[Exercise] Which lines of the material contain the word "Kuis"? Show each one.

[Supplied records]
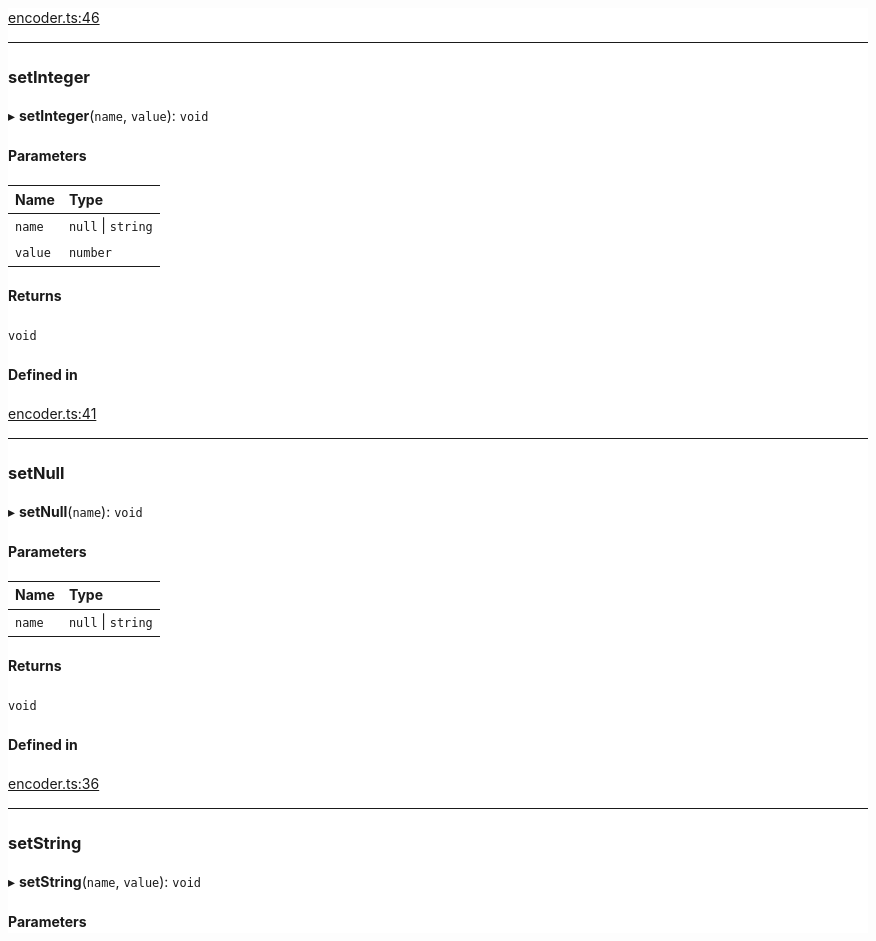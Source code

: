 [encoder.ts:46](https://github.com/nearprotocol/assemblyscript-json/blob/386b834/assembly/encoder.ts#L46)

___

### setInteger

▸ **setInteger**(`name`, `value`): `void`

#### Parameters

| Name | Type |
| :------ | :------ |
| `name` | ``null`` \| `string` |
| `value` | `number` |

#### Returns

`void`

#### Defined in

[encoder.ts:41](https://github.com/nearprotocol/assemblyscript-json/blob/386b834/assembly/encoder.ts#L41)

___

### setNull

▸ **setNull**(`name`): `void`

#### Parameters

| Name | Type |
| :------ | :------ |
| `name` | ``null`` \| `string` |

#### Returns

`void`

#### Defined in

[encoder.ts:36](https://github.com/nearprotocol/assemblyscript-json/blob/386b834/assembly/encoder.ts#L36)

___

### setString

▸ **setString**(`name`, `value`): `void`

#### Parameters
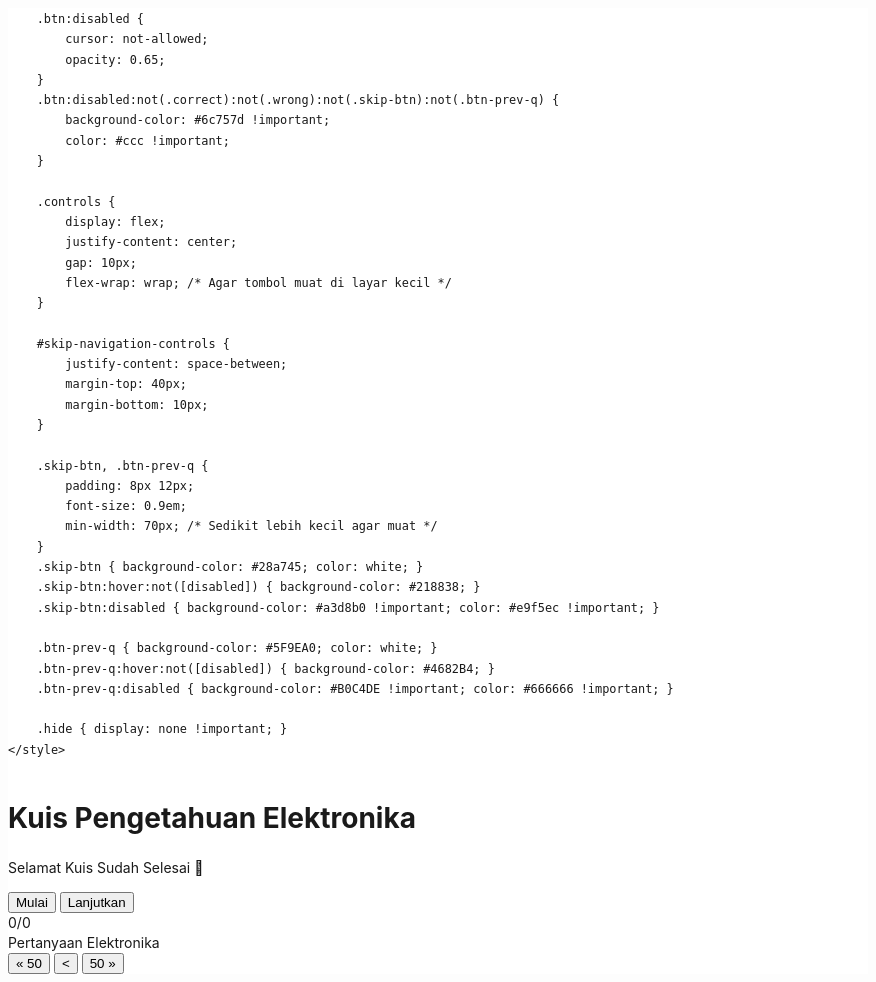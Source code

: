         .btn:disabled {
            cursor: not-allowed;
            opacity: 0.65;
        }
        .btn:disabled:not(.correct):not(.wrong):not(.skip-btn):not(.btn-prev-q) {
            background-color: #6c757d !important;
            color: #ccc !important;
        }

        .controls {
            display: flex;
            justify-content: center;
            gap: 10px;
            flex-wrap: wrap; /* Agar tombol muat di layar kecil */
        }

        #skip-navigation-controls {
            justify-content: space-between;
            margin-top: 40px;
            margin-bottom: 10px;
        }

        .skip-btn, .btn-prev-q {
            padding: 8px 12px;
            font-size: 0.9em;
            min-width: 70px; /* Sedikit lebih kecil agar muat */
        }
        .skip-btn { background-color: #28a745; color: white; }
        .skip-btn:hover:not([disabled]) { background-color: #218838; }
        .skip-btn:disabled { background-color: #a3d8b0 !important; color: #e9f5ec !important; }

        .btn-prev-q { background-color: #5F9EA0; color: white; }
        .btn-prev-q:hover:not([disabled]) { background-color: #4682B4; }
        .btn-prev-q:disabled { background-color: #B0C4DE !important; color: #666666 !important; }

        .hide { display: none !important; }
    </style>
</head>
<body>
    <div class="quiz-container">
        <h1>Kuis Pengetahuan Elektronika</h1>
        <p id="completion-message" class="hide">Selamat Kuis Sudah Selesai 🎉</p>
        <div id="initial-controls" class="controls">
            <button id="start-btn" class="btn">Mulai</button>
            <button id="continue-btn" class="btn hide">Lanjutkan</button>
        </div>
        <div id="question-counter" class="question-counter-text hide">0/0</div>
        <div id="question-container" class="hide">
            <div id="question">Pertanyaan Elektronika</div>
            <div id="answer-buttons" class="btn-grid">
            </div>
            <div id="skip-navigation-controls" class="controls hide">
                <button id="prev-50-btn" class="btn skip-btn">&laquo; 50</button>
                <button id="prev-question-btn" class="btn btn-prev-q">&lt;</button>
                <button id="next-50-btn" class="btn skip-btn">50 &raquo;</button>
            </div>
        </div>
    </div>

[Output for this task]
        <h1>Kuis Pengetahuan Elektronika</h1>
        <p id="completion-message" class="hide">Selamat Kuis Sudah Selesai 🎉</p>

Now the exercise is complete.